Let's forget about BP because it is obvious. Let's look at Exxon which just paid a fine for killing birds around their natural gas drill sites.
Here's an example where Cabot Oil contaminated a river and there was methane gas leaking into residents wells. There were exploding water wells in the
town of Dimock Pennsylvania. The spill got into the river killing fish and the fish were observed to be swimming erractically.
I'm researching to find the details on a methane seep in the West Divide Creek in Colorado. The river could be ignited. It killed fish and the oil
company was fined.
So here's just two examples. But we're really not just talking about fish and birds. There was a 4.4 magnitude earthquake that morning in Guy
Arkansas. One county over.
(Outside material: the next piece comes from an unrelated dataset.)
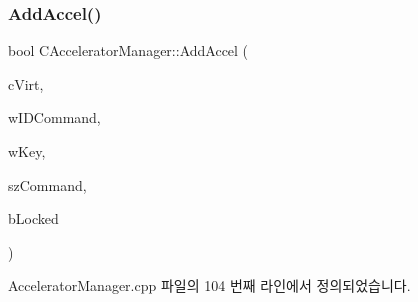 \subsubsection{\texorpdfstring{Add\+Accel()}{AddAccel()}}
{\footnotesize\ttfamily bool C\+Accelerator\+Manager\+::\+Add\+Accel (\begin{DoxyParamCaption}\item[{B\+Y\+TE}]{c\+Virt,  }\item[{W\+O\+RD}]{w\+I\+D\+Command,  }\item[{W\+O\+RD}]{w\+Key,  }\item[{L\+P\+C\+T\+S\+TR}]{sz\+Command,  }\item[{bool}]{b\+Locked }\end{DoxyParamCaption})\hspace{0.3cm}{\ttfamily [protected]}}



Accelerator\+Manager.\+cpp 파일의 104 번째 라인에서 정의되었습니다.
The largest of a swarm of around 500 earthquakes which started in September. It has been suggested that the earthquake are
as a result of the fracking process used in natural gas drilling. Geologists admit the looking into salt-water disposal which could be cause the swarm
But that wasn't the only event that day in Arkansas. There was a tornado. Around the dinner hour, a line of storms passed through the area. This meant
there was water rushing into the system. This could have stirred up sediments and release gas trapped in the silt at the bottom. The bottom, where
fish like drum school. The birds were not flying at 10:3d0-11:00pm at night. They were in the their roost. But what was the last thing they would have
done before they went to bed for the night? They would have had a drink of water.
What do we used to use to detect methane in mines? Birds. When the birds went to roost things may have been quiet. Some of the birds could have been
returning to the roost and it took them longer to get home. They would have been overshooting the roost and staggering to get there. That's how some
of the birds have been described behaving. One CNN reporter found a dying bird the next day as he got on scene.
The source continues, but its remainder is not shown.